It’s a fact: Lady Margaret Thatcher remains one of the most reviled – as well as the most revered figures – in British politics today. That this is still the case, a full twenty-three years after she left office and when she has long since retired and is reported to be in a state of frail poor health, does in some perverse way mark something of an achievement. Did anyone hate Clement Attlee with any ferocity twenty-three years after he ceased to be PM after all (this would be in 1974)? Will anyone still be cursing David Cameron’s name in the late 2030s? It would seem unlikely.

Cristina Odone writing in the Daily Telegraph this week suggests two reasons why those on the Left might still hate Lady Thatcher, a figure the  late Tory MP Julian Critchley used to refer to as “the Great She Elephant.” http://blogs.telegraph.co.uk/news/cristinaodone/100203198/two-reasons-why-the-left-hates-lady-thatcher/

Unfortunately, neither of her explanations really cut the mustard.

“First, she disproved Labour’s favourite myth: Tories appeal only to toffs,” Odone writes. “She led her party to win three general elections on the trot, and she didn’t need a military coup to do so.”

This would be convincing only if Thatcher had been the first Tory leader to command widespread working class support. In fact, to have been as successful as they had been the Tories must have been garnering the support of the lower orders since the age of Disraeli. Leaders as diverse as Lord Salisbury, Stanley Baldwin, Sir Anthony Eden and Harold Macmillan were winning substantial Tory election victories with substantial working class support long before Thatcher first came on the scene.

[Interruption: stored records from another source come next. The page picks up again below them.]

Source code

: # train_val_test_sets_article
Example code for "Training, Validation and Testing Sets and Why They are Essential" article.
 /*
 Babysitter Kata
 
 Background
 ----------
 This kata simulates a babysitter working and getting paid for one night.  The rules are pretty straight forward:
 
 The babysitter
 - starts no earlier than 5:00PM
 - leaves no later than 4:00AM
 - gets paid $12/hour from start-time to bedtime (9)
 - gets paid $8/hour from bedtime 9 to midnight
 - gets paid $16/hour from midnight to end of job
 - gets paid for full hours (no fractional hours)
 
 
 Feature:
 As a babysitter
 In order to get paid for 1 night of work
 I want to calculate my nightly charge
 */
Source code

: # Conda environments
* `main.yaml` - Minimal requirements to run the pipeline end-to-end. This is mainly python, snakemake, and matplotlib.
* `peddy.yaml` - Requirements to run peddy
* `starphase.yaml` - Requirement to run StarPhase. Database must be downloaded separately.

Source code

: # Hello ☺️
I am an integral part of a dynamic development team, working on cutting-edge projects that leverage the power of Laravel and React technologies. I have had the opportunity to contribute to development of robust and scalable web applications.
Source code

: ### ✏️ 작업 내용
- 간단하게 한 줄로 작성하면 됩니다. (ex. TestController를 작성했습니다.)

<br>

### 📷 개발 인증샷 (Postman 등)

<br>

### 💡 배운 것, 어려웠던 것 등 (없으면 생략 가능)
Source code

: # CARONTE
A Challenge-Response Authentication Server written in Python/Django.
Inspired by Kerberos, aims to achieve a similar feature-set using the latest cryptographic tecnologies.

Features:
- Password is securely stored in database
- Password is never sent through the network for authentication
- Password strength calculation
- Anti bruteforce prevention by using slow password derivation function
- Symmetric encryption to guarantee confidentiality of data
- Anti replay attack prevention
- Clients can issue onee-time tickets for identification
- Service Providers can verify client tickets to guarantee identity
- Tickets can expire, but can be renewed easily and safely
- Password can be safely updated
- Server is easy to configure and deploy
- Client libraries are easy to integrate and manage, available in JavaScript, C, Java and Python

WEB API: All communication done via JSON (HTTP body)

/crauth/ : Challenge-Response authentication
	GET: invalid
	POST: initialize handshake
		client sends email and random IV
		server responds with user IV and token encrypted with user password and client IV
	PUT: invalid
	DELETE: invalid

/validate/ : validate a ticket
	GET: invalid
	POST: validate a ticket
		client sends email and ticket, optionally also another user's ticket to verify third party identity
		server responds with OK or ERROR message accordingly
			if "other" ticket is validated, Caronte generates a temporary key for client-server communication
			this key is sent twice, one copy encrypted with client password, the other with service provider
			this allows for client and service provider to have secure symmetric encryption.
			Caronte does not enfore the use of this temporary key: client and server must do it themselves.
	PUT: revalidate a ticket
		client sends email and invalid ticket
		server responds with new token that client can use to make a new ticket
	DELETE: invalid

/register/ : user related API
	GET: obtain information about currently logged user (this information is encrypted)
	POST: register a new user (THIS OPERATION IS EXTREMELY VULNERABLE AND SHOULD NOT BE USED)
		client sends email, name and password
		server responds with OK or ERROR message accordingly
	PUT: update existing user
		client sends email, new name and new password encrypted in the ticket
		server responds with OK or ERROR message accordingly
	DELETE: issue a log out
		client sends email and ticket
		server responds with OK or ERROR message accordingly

Electoral envy might explain some of the hostility to Thatcher at the time, true. She won parliamentary majorities of 43, 144 (a post-war Tory peak) and 102 in the 1979, 1983 and 1987 elections, after all. But left-wing anger over this would have been partly eased simply by the fact Labour have done so much better since. Blair won Labour majorities of 179 (a post-war peak for any party), 169 and 66 in 1997, 2001 and 2005 respectively.

Cristina Odone’s second explanation is even less credible:

“Secondly, she’s a woman. The party that pays lip service to equality and feminism is, behind the scenes, deeply misogynist.”

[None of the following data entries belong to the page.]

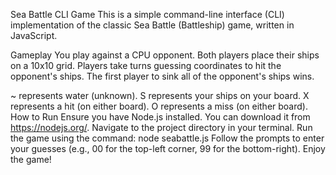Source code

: Sea Battle CLI Game
This is a simple command-line interface (CLI) implementation of the classic Sea Battle (Battleship) game, written in JavaScript.

Gameplay
You play against a CPU opponent. Both players place their ships on a 10x10 grid. Players take turns guessing coordinates to hit the opponent's ships. The first player to sink all of the opponent's ships wins.

~ represents water (unknown).
S represents your ships on your board.
X represents a hit (on either board).
O represents a miss (on either board).
How to Run
Ensure you have Node.js installed. You can download it from https://nodejs.org/.
Navigate to the project directory in your terminal.
Run the game using the command:
node seabattle.js
Follow the prompts to enter your guesses (e.g., 00 for the top-left corner, 99 for the bottom-right).
Enjoy the game!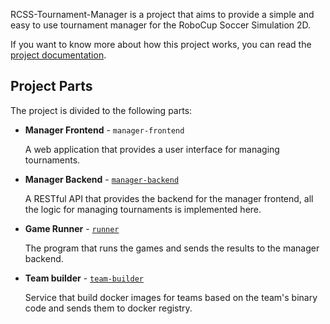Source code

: RCSS-Tournament-Manager is a project that aims to provide a simple and easy to use tournament manager for the RoboCup Soccer Simulation 2D. 

If you want to know more about how this project works, you can read the [project documentation](https://github.com/RCSS-Tournament-Manager/docs).

## Project Parts
The project is divided to the following parts:

- **Manager Frontend** - `manager-frontend`

   A web application that provides a user interface for managing tournaments.

- **Manager Backend** - [`manager-backend`](https://github.com/RCSS-Tournament-Manager/manager-backend)

  A RESTful API that provides the backend for the manager frontend, all the logic for managing tournaments is implemented here.

- **Game Runner** - [`runner`](https://github.com/RCSS-Tournament-Manager/runner)

  The program that runs the games and sends the results to the manager backend.

- **Team builder** - [`team-builder`](https://github.com/RCSS-Tournament-Manager/team-builder)

  Service that build docker images for teams based on the team's binary code and sends them to docker registry.
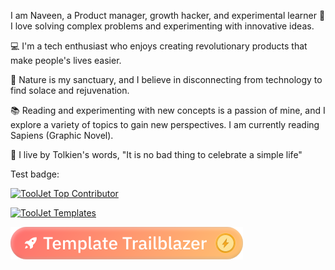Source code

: I am Naveen, a Product manager, growth hacker, and experimental learner
💜 I love solving complex problems and experimenting with innovative ideas.

💻 I'm a tech enthusiast who enjoys creating revolutionary products that make people's lives easier.

🌱 Nature is my sanctuary, and I believe in disconnecting from technology to find solace and rejuvenation.

📚 Reading and experimenting with new concepts is a passion of mine, and I explore a variety of topics to gain new perspectives. I am currently reading Sapiens (Graphic Novel).

🌟 I live by Tolkien's words, "It is no bad thing to celebrate a simple life"

Test badge:

[![ToolJet Top Contributor](https://img.shields.io/badge/ToolJet%20Top%20Contributor-3E63DD?style=flat&link=https://www.tooljet.com/)](https://www.tooljet.com/)

<div align="left">

[![ToolJet Templates](https://partner-assets.tooljet.com/Template-Template-Badge.svg)](https://www.tooljet.com/)

</div>


<div align="left">

[![ToolJet Template Trailblazer](https://raw.githubusercontent.com/GrowwithNaveen/GrowwithNaveen/fad64492d39f71d98e8aaeea7acd6bf814d7868b/Template%20badge%20v1.svg)](https://github.com/orgs/ToolJet/projects/16/views/2)

</div>

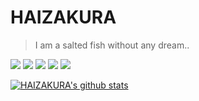  # HAIZAKURA

 > I am a salted fish without any dream..

![](https://img.shields.io/badge/-JavaScript-e5cd0c?style=flat-square&logo=JavaScript&labelColor=f7df1e&logoColor=000) ![](https://img.shields.io/badge/-CSS3-1572b6?style=flat-square&logo=CSS3&labelColor=1572b6) ![](https://img.shields.io/badge/-Stylus-333?style=flat-square&logo=Stylus&logoColor=fff) ![](https://img.shields.io/badge/-HTML5-e34f26?style=flat-square&logo=HTML5&logoColor=fff) ![](https://img.shields.io/badge/-Node.js-339933?style=flat-square&logo=Node.js&logoColor=fff)

 [![HAIZAKURA's github stats](https://github-readme-stats.vercel.app/api?username=HAIZAKURA)](https://github.com/HAIZAKURA)
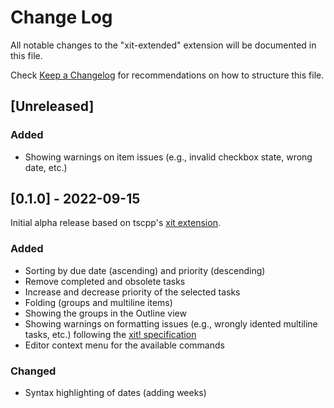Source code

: # Change Log

All notable changes to the "xit-extended" extension will be documented in this file.

Check [Keep a Changelog](http://keepachangelog.com/) for recommendations on how to structure this file.

## [Unreleased]

### Added

- Showing warnings on item issues (e.g., invalid checkbox state, wrong date, etc.)

## [0.1.0] - 2022-09-15

Initial alpha release based on tscpp's [xit extension](https://github.com/tscpp/xit-vscode).

### Added

- Sorting by due date (ascending) and priority (descending)
- Remove completed and obsolete tasks
- Increase and decrease priority of the selected tasks
- Folding (groups and multiline items)
- Showing the groups in the Outline view
- Showing warnings on formatting issues (e.g., wrongly idented multiline tasks, etc.) following the [xit! specification](https://github.com/jotaen/xit/blob/main/Specification.md)
- Editor context menu for the available commands

### Changed

- Syntax highlighting of dates (adding weeks)
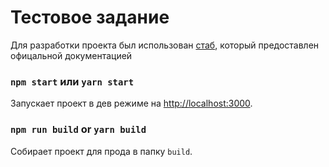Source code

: # Тестовое задание
Для разработки проекта был использован [стаб](https://github.com/facebook/create-react-app), который предоставлен офицальной документацией

### `npm start` или `yarn start`
Запускает проект в дев режиме на [http://localhost:3000](http://localhost:3000).

### `npm run build` or `yarn build`
Собирает проект для прода в папку `build`.

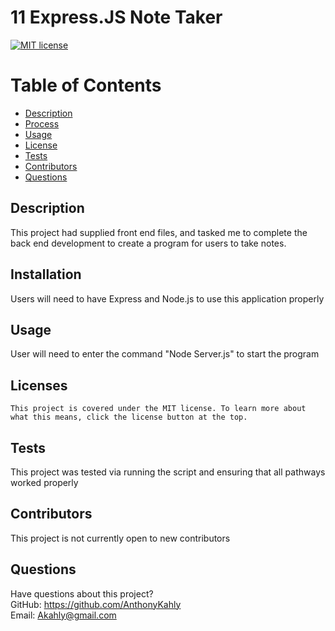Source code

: # 11 Express.JS Note Taker

  [![MIT license](https://img.shields.io/badge/License-MIT-green.svg)](https://lbesson.mit-license.org/)

  # Table of Contents
  * [Description](#description)
  * [Process](#installation)
  * [Usage](#usage)
  * [License](#license)
  * [Tests](#tests)
  * [Contributors](#contributors)
  * [Questions](#questions)

  ## Description
  This project had supplied front end files, and tasked me to complete the back end development to create a program for users to take notes.
  ## Installation
  Users will need to have Express and Node.js to use this application properly
  ## Usage
  User will need to enter the command "Node Server.js" to start the program
  ## Licenses
    This project is covered under the MIT license. To learn more about what this means, click the license button at the top.
  ## Tests
  This project was tested via running the script and ensuring that all pathways worked properly
  ## Contributors
  This project is not currently open to new contributors
  ## Questions
  Have questions about this project?  
  GitHub: https://github.com/AnthonyKahly  
  Email: Akahly@gmail.com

This seems pretty rich when you compare the Tory record to the Labour one. Labour today has far more women MPs than all the other parties put together. Even during Thatcher’s time in office, the ambitions of other women politicians were kept firmly in check. Even today, with the notable exception of Theresa May, the Tories – unlike the party of Deputy Leader Harriet Harman, Yvette Cooper, the Eagles and Diane Abbott – remain firmly a party of men. Margaret Thatcher remains the exception that proves the Tory rule.

There is nothing outlandish about the hostility many on the Left and Right feel towards Lady Thatcher. Her regime arrogantly destroyed a fifth of the nation’s industrial base in her first three years in office. Elected off the back of a poster campaign attacking Labour’s record on unemployment, she proceeded to increase the levels of unemployment threefold. She brought the NHS to the brink of destruction. Crime more than doubled under her watch while Rupert Murdoch was allowed to gain a fatal toehold in British society. Homelessness and rioting, for so long distant memories, made a major return under Thatcher. The Poll Tax, the horrendously jingoistic aftermath of the Falklands bloodshed, the brutal suppression of the Miner’s Strike, the culture of greed and selfishness perpetuated by the government and the pre-eminence of the stock markets which would prove so fatal in 2008.

These are just some of the reasons, Lady Thatcher will never be forgiven by a significant portion of the UK population.